**DATA EXTRACT**

※

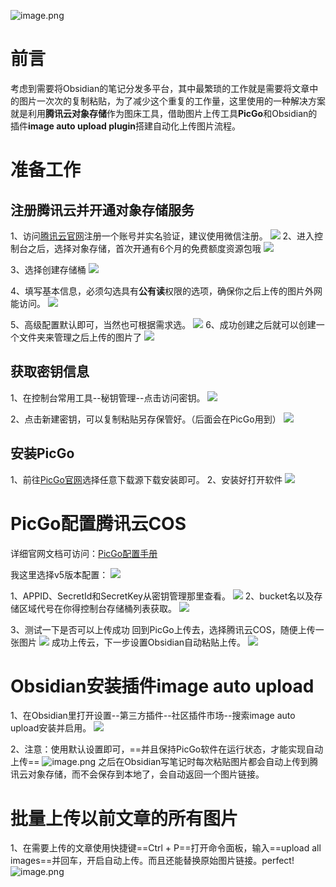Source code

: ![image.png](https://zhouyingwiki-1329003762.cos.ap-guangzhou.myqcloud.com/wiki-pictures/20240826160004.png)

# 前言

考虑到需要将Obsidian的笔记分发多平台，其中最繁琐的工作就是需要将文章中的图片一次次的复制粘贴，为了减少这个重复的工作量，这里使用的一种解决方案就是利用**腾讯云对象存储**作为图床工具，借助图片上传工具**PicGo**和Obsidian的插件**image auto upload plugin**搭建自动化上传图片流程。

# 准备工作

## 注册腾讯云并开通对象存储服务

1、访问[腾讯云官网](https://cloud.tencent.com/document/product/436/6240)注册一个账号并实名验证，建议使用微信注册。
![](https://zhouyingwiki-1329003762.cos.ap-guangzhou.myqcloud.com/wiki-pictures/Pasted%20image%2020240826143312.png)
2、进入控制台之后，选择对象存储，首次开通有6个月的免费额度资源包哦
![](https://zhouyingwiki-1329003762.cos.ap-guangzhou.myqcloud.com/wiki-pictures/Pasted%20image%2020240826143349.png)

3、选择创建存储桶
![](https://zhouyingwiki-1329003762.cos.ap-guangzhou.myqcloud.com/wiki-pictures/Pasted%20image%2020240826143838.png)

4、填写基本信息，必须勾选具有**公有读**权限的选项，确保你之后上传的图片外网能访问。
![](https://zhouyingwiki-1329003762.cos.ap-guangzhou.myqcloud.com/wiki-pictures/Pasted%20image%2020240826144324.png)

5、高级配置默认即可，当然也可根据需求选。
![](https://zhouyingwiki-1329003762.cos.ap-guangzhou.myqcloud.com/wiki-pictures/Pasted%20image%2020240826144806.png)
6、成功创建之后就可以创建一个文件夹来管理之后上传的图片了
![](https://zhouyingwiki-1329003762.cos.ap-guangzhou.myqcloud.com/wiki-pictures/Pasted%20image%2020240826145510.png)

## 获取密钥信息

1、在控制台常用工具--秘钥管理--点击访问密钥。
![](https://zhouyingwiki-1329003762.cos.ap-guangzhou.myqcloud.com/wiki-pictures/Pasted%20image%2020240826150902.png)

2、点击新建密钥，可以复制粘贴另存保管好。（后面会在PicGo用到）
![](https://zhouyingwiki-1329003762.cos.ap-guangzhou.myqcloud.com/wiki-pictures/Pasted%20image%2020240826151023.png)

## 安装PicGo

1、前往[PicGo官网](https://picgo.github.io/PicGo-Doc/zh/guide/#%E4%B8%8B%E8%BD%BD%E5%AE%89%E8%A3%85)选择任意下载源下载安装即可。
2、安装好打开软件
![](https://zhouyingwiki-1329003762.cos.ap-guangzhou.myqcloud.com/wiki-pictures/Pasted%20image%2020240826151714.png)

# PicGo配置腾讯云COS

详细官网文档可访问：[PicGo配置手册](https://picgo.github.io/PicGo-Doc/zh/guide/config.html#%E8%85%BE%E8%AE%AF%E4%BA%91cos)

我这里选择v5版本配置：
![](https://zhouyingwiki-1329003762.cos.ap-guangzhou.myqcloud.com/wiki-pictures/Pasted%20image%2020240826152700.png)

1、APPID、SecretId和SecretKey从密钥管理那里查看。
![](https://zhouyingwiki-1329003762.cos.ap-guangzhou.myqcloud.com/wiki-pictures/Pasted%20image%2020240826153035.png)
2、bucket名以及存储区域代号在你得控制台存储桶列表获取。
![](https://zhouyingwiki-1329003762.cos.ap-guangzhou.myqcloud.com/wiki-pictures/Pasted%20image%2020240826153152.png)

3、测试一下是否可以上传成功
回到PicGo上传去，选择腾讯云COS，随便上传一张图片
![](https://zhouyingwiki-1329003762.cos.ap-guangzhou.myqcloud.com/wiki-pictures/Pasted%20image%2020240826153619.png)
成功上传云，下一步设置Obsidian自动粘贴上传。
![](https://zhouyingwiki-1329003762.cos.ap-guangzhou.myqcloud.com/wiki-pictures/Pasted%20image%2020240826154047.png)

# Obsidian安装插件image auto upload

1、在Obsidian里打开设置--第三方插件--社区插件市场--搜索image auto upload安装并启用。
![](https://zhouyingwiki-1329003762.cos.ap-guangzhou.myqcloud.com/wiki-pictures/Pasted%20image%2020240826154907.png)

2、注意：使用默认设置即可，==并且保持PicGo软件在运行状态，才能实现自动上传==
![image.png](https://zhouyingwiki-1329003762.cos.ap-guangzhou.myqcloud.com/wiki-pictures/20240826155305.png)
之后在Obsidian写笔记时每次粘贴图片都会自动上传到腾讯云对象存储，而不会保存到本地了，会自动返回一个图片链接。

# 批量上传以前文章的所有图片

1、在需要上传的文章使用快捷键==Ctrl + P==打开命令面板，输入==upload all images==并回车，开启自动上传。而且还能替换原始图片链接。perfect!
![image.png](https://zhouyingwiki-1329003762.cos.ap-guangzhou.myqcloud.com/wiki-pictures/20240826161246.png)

※

**EXERCISE**
Any picture in the data is to be skipped, while each line is returned exactly as written.

**EXPECTED ANSWER**
Source code

: ![image.png](https://zhouyingwiki-1329003762.cos.ap-guangzhou.myqcloud.com/wiki-pictures/20240826160004.png)

# 前言

考虑到需要将Obsidian的笔记分发多平台，其中最繁琐的工作就是需要将文章中的图片一次次的复制粘贴，为了减少这个重复的工作量，这里使用的一种解决方案就是利用**腾讯云对象存储**作为图床工具，借助图片上传工具**PicGo**和Obsidian的插件**image auto upload plugin**搭建自动化上传图片流程。

# 准备工作

## 注册腾讯云并开通对象存储服务

1、访问[腾讯云官网](https://cloud.tencent.com/document/product/436/6240)注册一个账号并实名验证，建议使用微信注册。
![](https://zhouyingwiki-1329003762.cos.ap-guangzhou.myqcloud.com/wiki-pictures/Pasted%20image%2020240826143312.png)
2、进入控制台之后，选择对象存储，首次开通有6个月的免费额度资源包哦
![](https://zhouyingwiki-1329003762.cos.ap-guangzhou.myqcloud.com/wiki-pictures/Pasted%20image%2020240826143349.png)

3、选择创建存储桶
![](https://zhouyingwiki-1329003762.cos.ap-guangzhou.myqcloud.com/wiki-pictures/Pasted%20image%2020240826143838.png)

4、填写基本信息，必须勾选具有**公有读**权限的选项，确保你之后上传的图片外网能访问。
![](https://zhouyingwiki-1329003762.cos.ap-guangzhou.myqcloud.com/wiki-pictures/Pasted%20image%2020240826144324.png)

5、高级配置默认即可，当然也可根据需求选。
![](https://zhouyingwiki-1329003762.cos.ap-guangzhou.myqcloud.com/wiki-pictures/Pasted%20image%2020240826144806.png)
6、成功创建之后就可以创建一个文件夹来管理之后上传的图片了
![](https://zhouyingwiki-1329003762.cos.ap-guangzhou.myqcloud.com/wiki-pictures/Pasted%20image%2020240826145510.png)

## 获取密钥信息

1、在控制台常用工具--秘钥管理--点击访问密钥。
![](https://zhouyingwiki-1329003762.cos.ap-guangzhou.myqcloud.com/wiki-pictures/Pasted%20image%2020240826150902.png)

2、点击新建密钥，可以复制粘贴另存保管好。（后面会在PicGo用到）
![](https://zhouyingwiki-1329003762.cos.ap-guangzhou.myqcloud.com/wiki-pictures/Pasted%20image%2020240826151023.png)

## 安装PicGo

1、前往[PicGo官网](https://picgo.github.io/PicGo-Doc/zh/guide/#%E4%B8%8B%E8%BD%BD%E5%AE%89%E8%A3%85)选择任意下载源下载安装即可。
2、安装好打开软件
![](https://zhouyingwiki-1329003762.cos.ap-guangzhou.myqcloud.com/wiki-pictures/Pasted%20image%2020240826151714.png)

# PicGo配置腾讯云COS

详细官网文档可访问：[PicGo配置手册](https://picgo.github.io/PicGo-Doc/zh/guide/config.html#%E8%85%BE%E8%AE%AF%E4%BA%91cos)

我这里选择v5版本配置：
![](https://zhouyingwiki-1329003762.cos.ap-guangzhou.myqcloud.com/wiki-pictures/Pasted%20image%2020240826152700.png)

1、APPID、SecretId和SecretKey从密钥管理那里查看。
![](https://zhouyingwiki-1329003762.cos.ap-guangzhou.myqcloud.com/wiki-pictures/Pasted%20image%2020240826153035.png)
2、bucket名以及存储区域代号在你得控制台存储桶列表获取。
![](https://zhouyingwiki-1329003762.cos.ap-guangzhou.myqcloud.com/wiki-pictures/Pasted%20image%2020240826153152.png)

3、测试一下是否可以上传成功
回到PicGo上传去，选择腾讯云COS，随便上传一张图片
![](https://zhouyingwiki-1329003762.cos.ap-guangzhou.myqcloud.com/wiki-pictures/Pasted%20image%2020240826153619.png)
成功上传云，下一步设置Obsidian自动粘贴上传。
![](https://zhouyingwiki-1329003762.cos.ap-guangzhou.myqcloud.com/wiki-pictures/Pasted%20image%2020240826154047.png)

# Obsidian安装插件image auto upload

1、在Obsidian里打开设置--第三方插件--社区插件市场--搜索image auto upload安装并启用。
![](https://zhouyingwiki-1329003762.cos.ap-guangzhou.myqcloud.com/wiki-pictures/Pasted%20image%2020240826154907.png)

2、注意：使用默认设置即可，==并且保持PicGo软件在运行状态，才能实现自动上传==
![image.png](https://zhouyingwiki-1329003762.cos.ap-guangzhou.myqcloud.com/wiki-pictures/20240826155305.png)
之后在Obsidian写笔记时每次粘贴图片都会自动上传到腾讯云对象存储，而不会保存到本地了，会自动返回一个图片链接。

# 批量上传以前文章的所有图片

1、在需要上传的文章使用快捷键==Ctrl + P==打开命令面板，输入==upload all images==并回车，开启自动上传。而且还能替换原始图片链接。perfect!
![image.png](https://zhouyingwiki-1329003762.cos.ap-guangzhou.myqcloud.com/wiki-pictures/20240826161246.png)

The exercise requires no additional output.